Task to complete: From the records below, copy out each line that has the word "label".

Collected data
# # #

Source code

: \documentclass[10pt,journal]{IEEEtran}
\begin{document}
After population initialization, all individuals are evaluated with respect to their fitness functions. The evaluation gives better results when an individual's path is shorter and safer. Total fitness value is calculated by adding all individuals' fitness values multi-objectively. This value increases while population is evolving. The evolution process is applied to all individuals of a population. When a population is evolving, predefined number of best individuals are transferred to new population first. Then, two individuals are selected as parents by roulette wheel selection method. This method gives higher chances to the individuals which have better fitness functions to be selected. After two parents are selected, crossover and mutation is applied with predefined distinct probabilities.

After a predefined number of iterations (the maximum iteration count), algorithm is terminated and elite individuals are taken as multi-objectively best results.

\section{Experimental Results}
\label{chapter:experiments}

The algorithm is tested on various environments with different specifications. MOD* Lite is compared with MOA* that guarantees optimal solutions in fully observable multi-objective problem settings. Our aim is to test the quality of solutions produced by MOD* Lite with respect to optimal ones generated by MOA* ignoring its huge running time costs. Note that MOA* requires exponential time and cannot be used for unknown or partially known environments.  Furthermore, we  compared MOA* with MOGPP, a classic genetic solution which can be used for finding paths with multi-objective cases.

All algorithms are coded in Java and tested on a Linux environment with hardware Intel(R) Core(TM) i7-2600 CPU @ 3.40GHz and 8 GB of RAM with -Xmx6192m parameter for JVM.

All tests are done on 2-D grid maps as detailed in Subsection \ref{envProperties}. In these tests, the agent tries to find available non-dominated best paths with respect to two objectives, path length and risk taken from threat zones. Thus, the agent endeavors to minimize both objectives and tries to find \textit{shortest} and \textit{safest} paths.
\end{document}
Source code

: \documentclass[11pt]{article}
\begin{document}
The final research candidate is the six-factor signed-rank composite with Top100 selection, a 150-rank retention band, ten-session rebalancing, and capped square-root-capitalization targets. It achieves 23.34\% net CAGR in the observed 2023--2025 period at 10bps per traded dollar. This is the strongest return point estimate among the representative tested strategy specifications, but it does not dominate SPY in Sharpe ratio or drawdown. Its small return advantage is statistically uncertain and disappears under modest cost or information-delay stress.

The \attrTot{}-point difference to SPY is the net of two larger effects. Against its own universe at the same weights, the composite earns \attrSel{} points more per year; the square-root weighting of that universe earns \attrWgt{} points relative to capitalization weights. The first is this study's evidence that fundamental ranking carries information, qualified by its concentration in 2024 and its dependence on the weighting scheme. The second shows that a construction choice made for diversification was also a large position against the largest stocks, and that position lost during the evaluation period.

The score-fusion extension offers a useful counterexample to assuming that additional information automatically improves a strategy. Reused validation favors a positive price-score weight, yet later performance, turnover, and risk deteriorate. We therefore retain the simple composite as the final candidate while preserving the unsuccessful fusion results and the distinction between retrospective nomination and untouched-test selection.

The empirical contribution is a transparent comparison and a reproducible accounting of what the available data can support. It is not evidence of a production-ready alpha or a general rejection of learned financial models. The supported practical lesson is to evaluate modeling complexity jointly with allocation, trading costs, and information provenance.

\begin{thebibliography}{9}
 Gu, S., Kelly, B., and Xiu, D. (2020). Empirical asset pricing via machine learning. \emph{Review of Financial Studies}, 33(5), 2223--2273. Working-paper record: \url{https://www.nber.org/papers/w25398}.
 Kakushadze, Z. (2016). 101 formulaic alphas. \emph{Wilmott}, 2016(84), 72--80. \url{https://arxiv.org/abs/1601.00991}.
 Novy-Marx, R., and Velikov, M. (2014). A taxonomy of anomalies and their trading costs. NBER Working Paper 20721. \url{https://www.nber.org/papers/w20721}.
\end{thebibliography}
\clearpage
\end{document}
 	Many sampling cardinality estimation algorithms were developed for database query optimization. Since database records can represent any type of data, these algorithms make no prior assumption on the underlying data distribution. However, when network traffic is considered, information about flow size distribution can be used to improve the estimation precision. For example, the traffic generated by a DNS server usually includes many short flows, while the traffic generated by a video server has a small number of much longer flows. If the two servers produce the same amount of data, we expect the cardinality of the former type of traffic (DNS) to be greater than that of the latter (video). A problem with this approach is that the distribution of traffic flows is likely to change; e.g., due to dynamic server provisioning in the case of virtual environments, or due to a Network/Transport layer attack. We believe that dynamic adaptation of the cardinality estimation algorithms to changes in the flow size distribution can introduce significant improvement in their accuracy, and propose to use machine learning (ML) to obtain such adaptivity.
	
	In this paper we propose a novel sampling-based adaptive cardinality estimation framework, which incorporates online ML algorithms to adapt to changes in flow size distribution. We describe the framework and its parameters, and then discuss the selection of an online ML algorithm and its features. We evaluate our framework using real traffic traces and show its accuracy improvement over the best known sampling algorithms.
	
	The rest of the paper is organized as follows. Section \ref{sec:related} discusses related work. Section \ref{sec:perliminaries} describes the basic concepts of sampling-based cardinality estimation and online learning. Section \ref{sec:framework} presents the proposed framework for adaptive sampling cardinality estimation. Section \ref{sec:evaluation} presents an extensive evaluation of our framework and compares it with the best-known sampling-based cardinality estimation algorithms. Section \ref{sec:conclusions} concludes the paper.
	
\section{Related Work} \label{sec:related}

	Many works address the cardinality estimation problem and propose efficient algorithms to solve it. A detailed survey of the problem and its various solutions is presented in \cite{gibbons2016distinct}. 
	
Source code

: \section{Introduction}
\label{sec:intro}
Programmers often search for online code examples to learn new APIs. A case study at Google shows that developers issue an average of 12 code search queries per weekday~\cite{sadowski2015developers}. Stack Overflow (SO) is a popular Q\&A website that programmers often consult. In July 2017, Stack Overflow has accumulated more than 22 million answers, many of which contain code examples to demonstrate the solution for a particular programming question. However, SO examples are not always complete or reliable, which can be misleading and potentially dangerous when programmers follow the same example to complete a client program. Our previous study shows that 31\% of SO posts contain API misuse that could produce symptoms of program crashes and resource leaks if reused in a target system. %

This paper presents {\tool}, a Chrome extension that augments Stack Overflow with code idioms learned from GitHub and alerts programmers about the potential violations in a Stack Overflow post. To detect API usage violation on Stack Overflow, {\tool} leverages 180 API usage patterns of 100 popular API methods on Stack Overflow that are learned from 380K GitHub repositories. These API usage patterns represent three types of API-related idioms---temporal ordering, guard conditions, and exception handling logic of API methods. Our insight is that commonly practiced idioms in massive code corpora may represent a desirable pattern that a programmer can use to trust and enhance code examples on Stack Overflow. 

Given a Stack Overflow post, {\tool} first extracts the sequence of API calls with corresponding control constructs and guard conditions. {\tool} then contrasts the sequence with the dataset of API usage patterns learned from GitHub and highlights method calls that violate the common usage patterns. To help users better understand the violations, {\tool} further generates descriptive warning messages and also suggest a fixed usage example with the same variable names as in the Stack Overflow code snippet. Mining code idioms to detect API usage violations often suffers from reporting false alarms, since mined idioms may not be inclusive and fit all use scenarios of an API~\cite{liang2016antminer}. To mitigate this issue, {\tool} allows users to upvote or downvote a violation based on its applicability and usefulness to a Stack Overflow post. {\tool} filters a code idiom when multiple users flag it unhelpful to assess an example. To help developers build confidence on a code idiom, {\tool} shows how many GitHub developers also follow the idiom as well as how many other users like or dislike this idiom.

# # #

The completed task:
\label{chapter:experiments}
\section{Related Work} \label{sec:related}
\label{sec:intro}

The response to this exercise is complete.